Ethics of artificial intelligence will be the competitive advantage of the UK, as the House of Lords suggest in their recent report “AI in the UK: Ready, Willing and Able?” In summary, the report states that AI should be developed for good and not for bad. Such lofty language about doing good with technology sounds wonderful, but is quite meaningless if you don’t confront the value tensions that will inevitably arise from the deployment of AI technologies. This is what ethics is all about! While I wholeheartedly agree that Europe can and should take the lead on AI policies that are based on strong ethics reasoning, more in-depth guidance will be needed from governments.

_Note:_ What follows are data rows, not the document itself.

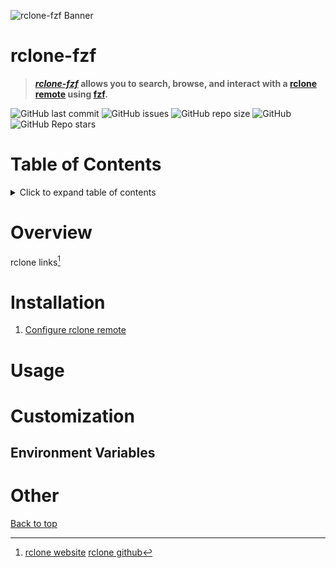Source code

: ![rclone-fzf Banner](media/fzf-rclone-Banner.png)

# **rclone-fzf**
> **[*rclone-fzf*](https://github.com/ConnerWill/rclone-fzf) allows you to search, browse, and interact with a [rclone](https://github.com/rclone/rclone) [remote](https://rclone.org/#providers) using [fzf](https://github.com/junegunn/fzf).**

![GitHub last commit](https://img.shields.io/github/last-commit/ConnerWill/fzf-rclone)
![GitHub issues](https://img.shields.io/github/issues-raw/ConnerWill/rclone-fzf)
![GitHub repo size](https://img.shields.io/github/repo-size/ConnerWill/rclone-fzf)
![GitHub](https://img.shields.io/github/license/ConnerWill/rclone-fzf)
![GitHub Repo stars](https://img.shields.io/github/stars/ConnerWill/rclone-fzf?style=social)


# Table of Contents
<details>
  <summary>Click to expand table of contents</summary>

  ---
  
* [rclone-fzf](#rclone-fzf)
* [Table of Contents](#table-of-contents)
* [Overview](#overview)
* [Installation](#installation)
* [Usage](#usage)
* [Customization](#customization)
  * [Environment Variables](#environment-variables)
* [Other](#other)

  ---

</details>  
  
# Overview

rclone links[^rclone]

# Installation

1. [Configure rclone remote](https://rclone.org/docs/#configure)

# Usage

# Customization

## Environment Variables

# Other

[Back to top](#rclone-fzf)

<!---

Here is a simple footnote[^1].

A footnote can also have multiple lines[^2].  

You can also use words, to fit your writing style more closely[^note].


<details>
  <summary>Click to expand table of contents</summary>

  ---

---

[^1]: My reference.
[^2]: Every new line should be prefixed with 2 spaces.  
  This allows you to have a footnote with multiple lines.
--->
[^rclone]:    
    [rclone website](https://rclone.org)
    [rclone github](https://github.com/rclone/rclone)
    
   
   <!--- Named footnotes will still render with numbers instead of the text but allow easier identification and linking.  
    This footnote also has been made with a diffeorent syntax using 4 spaces for new --->




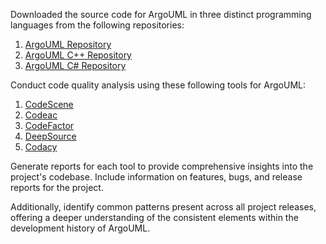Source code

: Downloaded the source code for ArgoUML in three distinct programming languages from the following repositories:

1. [ArgoUML Repository](https://github.com/orgs/argouml-tigris-org/repositories)
2. [ArgoUML C++ Repository](https://github.com/argouml-tigris-org/argouml-cpp)
3. [ArgoUML C# Repository](https://argouml-tigris-org.github.io/tigris/argouml-csharp/)

Conduct code quality analysis using these following tools for ArgoUML:

1. [CodeScene](https://codescene.io/)
2. [Codeac](https://www.codeac.io/)
3. [CodeFactor](https://www.codefactor.io/)
4. [DeepSource](https://deepsource.io/)
5. [Codacy](https://www.codacy.com/)

Generate reports for each tool to provide comprehensive insights into the project's codebase. Include information on features, bugs, and release reports for the project.

Additionally, identify common patterns present across all project releases, offering a deeper understanding of the consistent elements within the development history of ArgoUML.
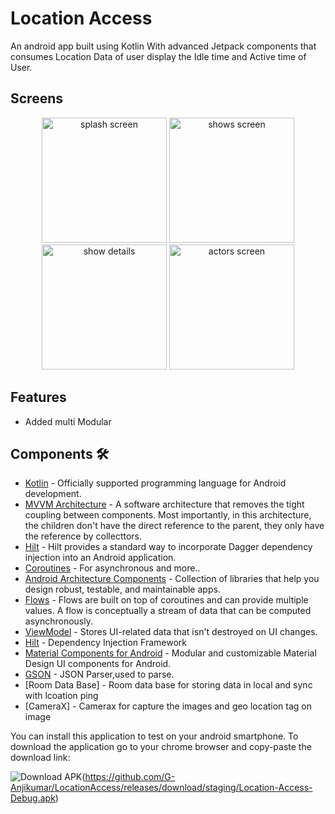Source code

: 
# Location Access 
An android app built using Kotlin With advanced Jetpack components that consumes Location Data of user display the Idle time and Active time of User.


## Screens

<p align="center">
  <img src="https://github.com/G-Anjikumar/LocationAccess/blob/82917a27dc292a920708879a5f9a7d548b8ffa02/screens/camera.png" alt="splash screen" width="200"/>
  <img src="https://github.com/G-Anjikumar/LocationAccess/blob/82917a27dc292a920708879a5f9a7d548b8ffa02/screens/user_screen.png" alt="shows screen" width="200"/>
  <img src="https://github.com/G-Anjikumar/LocationAccess/blob/82917a27dc292a920708879a5f9a7d548b8ffa02/screens/permission.png" alt="show details" width="200"/>
  <img src="https://github.com/G-Anjikumar/LocationAccess/blob/82917a27dc292a920708879a5f9a7d548b8ffa02/screens/user_screen.png" alt="actors screen" width="200"/>
</p>

## Features
- Added multi Modular
  
## Components 🛠
- [Kotlin](https://kotlinlang.org/) - Officially supported programming language for Android development.
- [MVVM Architecture](https://developer.android.com/topic/architecture) - A software architecture that removes the tight coupling between components. Most importantly, in this architecture, the children don't have the direct reference to the parent, they only have the reference by collecttors.
- [Hilt](https://dagger.dev/hilt/) - Hilt provides a standard way to incorporate Dagger dependency injection into an Android application.
- [Coroutines](https://kotlinlang.org/docs/reference/coroutines-overview.html) - For asynchronous and more..
- [Android Architecture Components](https://developer.android.com/topic/libraries/architecture) - Collection of libraries that help you design robust, testable, and maintainable apps.
- [Flows](https://developer.android.com/kotlin/flow) - Flows are built on top of coroutines and can provide multiple values. A flow is conceptually a stream of data that can be computed asynchronously.
- [ViewModel](https://developer.android.com/topic/libraries/architecture/viewmodel) - Stores UI-related data that isn't destroyed on UI changes.
- [Hilt](https://dagger.dev/hilt/) - Dependency Injection Framework
- [Material Components for Android](https://github.com/material-components/material-components-android) - Modular and customizable Material Design UI components for Android.
- [GSON](https://github.com/square/gson) - JSON Parser,used to parse.
- [Room Data Base] - Room data base for storing data in local and sync with lcoation ping
- [CameraX] - Camerax for capture the images and geo location tag on image

You can install this application to test on your android smartphone. To download the application go to your chrome browser and copy-paste the download link:

![Download APK](https://img.shields.io/badge/Download-APK-brightgreen)(https://github.com/G-Anjikumar/LocationAccess/releases/download/staging/Location-Access-Debug.apk)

Ethics analyses take many forms. I frequently lecture to computer scientists about the value of ethics reasoning in their work (see a write up of a lecture in Stanford last year). The common theme in my lectures is that there are many ways of reasoning ethically, but the real value is in being able to justify one course of action over other alternatives. It is the engagement with other ways of approaching a problem, a solution, and their effects, that shows that the decision made is the most defensible way to go. For example, claiming that a system, database, or algorithm is fair, means nothing until you explain how the system is fair, and to whom. Fairness will mean different things to different people affected by the system. A claim to fairness must be defended, and thus be open for scrutiny. The UK report falls short in such thinking, though it’s call to action is encouraging.
How to come up with sound policy
In my previous blog post, I briefly outlined a policy and funding approach that could lead to an actual ethical design of AI technology and policy. I’m convinced that it is only through experimentation with AI approaches on real world problems that we can come up understand the tensions, trade-offs, and ethical dilemmas that sound policy could resolve. Sound policy begins with an evidence base. In the case of AI policy, an understanding of a wide variety of use cases, where interdisciplinary teams have considered, debated, and purposefully designed systems to not only test ethical tensions, but also reflect on their outcomes will inform policy.

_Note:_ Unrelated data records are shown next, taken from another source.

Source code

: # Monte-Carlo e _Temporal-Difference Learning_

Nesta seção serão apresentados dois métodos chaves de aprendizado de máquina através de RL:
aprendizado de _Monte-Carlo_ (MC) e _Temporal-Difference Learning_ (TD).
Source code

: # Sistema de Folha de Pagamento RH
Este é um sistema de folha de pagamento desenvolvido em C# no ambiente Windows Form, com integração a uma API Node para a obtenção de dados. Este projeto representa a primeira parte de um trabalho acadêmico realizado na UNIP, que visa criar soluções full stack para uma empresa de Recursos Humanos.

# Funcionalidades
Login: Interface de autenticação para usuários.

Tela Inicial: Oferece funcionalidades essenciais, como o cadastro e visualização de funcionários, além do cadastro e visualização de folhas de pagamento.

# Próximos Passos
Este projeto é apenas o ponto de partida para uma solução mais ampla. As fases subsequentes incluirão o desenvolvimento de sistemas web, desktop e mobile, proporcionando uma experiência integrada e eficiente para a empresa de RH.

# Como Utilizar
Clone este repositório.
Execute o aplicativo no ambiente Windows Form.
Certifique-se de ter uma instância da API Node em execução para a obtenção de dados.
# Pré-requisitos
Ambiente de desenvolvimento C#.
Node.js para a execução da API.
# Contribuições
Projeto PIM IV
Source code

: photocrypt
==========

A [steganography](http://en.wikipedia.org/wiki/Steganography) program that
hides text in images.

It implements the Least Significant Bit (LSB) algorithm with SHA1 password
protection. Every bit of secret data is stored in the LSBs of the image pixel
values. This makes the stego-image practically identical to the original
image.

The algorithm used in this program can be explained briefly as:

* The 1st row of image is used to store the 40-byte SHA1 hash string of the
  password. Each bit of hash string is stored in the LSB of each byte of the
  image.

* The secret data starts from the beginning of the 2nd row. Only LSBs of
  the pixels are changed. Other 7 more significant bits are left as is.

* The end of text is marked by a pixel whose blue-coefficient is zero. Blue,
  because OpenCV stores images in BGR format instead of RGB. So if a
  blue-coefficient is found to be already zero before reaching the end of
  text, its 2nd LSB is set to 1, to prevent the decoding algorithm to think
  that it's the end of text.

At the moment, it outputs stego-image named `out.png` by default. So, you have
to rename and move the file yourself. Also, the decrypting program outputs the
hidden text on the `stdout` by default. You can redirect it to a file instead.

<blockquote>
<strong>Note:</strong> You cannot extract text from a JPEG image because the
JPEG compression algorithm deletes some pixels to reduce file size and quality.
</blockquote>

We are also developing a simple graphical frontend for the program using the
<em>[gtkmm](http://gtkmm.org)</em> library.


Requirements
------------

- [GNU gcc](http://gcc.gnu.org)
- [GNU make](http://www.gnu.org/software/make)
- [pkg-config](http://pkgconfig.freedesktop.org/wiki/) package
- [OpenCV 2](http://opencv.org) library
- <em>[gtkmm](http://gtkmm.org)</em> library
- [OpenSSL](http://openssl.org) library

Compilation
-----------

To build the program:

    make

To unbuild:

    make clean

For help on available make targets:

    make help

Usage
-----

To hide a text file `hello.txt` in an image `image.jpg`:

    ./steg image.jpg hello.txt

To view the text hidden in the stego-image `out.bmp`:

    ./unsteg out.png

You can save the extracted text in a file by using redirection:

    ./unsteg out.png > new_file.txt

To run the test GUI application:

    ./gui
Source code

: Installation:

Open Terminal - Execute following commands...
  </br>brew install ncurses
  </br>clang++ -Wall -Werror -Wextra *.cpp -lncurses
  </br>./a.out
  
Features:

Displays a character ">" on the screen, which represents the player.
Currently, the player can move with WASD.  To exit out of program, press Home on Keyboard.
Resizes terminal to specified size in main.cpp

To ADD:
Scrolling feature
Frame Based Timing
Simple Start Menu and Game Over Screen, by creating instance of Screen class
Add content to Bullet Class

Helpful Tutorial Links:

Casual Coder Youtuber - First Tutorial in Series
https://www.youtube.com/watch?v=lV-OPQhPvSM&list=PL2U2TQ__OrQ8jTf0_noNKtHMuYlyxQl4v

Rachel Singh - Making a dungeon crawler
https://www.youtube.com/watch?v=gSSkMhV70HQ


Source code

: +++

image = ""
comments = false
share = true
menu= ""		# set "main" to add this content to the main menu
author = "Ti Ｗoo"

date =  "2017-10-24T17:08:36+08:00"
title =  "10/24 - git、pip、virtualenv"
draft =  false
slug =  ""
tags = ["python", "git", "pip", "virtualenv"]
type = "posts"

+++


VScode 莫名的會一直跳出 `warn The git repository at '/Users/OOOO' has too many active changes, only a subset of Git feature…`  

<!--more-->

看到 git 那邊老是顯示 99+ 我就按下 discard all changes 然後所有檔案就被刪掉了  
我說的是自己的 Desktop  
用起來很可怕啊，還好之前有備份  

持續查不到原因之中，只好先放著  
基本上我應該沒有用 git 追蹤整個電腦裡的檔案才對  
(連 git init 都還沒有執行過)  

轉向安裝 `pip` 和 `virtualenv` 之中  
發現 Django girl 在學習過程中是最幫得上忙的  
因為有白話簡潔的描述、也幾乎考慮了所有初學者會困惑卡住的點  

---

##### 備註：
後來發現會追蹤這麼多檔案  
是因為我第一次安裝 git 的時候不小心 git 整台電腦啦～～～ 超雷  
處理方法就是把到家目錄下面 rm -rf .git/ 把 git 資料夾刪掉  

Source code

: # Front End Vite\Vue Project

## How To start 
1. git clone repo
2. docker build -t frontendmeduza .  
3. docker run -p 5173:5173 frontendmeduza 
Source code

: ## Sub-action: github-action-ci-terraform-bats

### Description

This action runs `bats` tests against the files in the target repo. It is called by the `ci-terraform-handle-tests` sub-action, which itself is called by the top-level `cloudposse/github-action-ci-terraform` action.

Competing with global superpowers in AI
It’s exciting that a group of European scientists and governments have now proposed ELLIS (“European Lab for Learning and Intelligent Systems”), an ambitious European research institute for artificial intelligence. The aim is to compete with global superpowers in AI, such as China and the US. The competition is not only intended for knowledge and technology, but also to retain and attract talent. If and when ELLIS becomes reality, there’s a genuine chance for Europe’s tradition of ethical and social reflection in technology governance to become part of this project and influence the course of AI’s global development.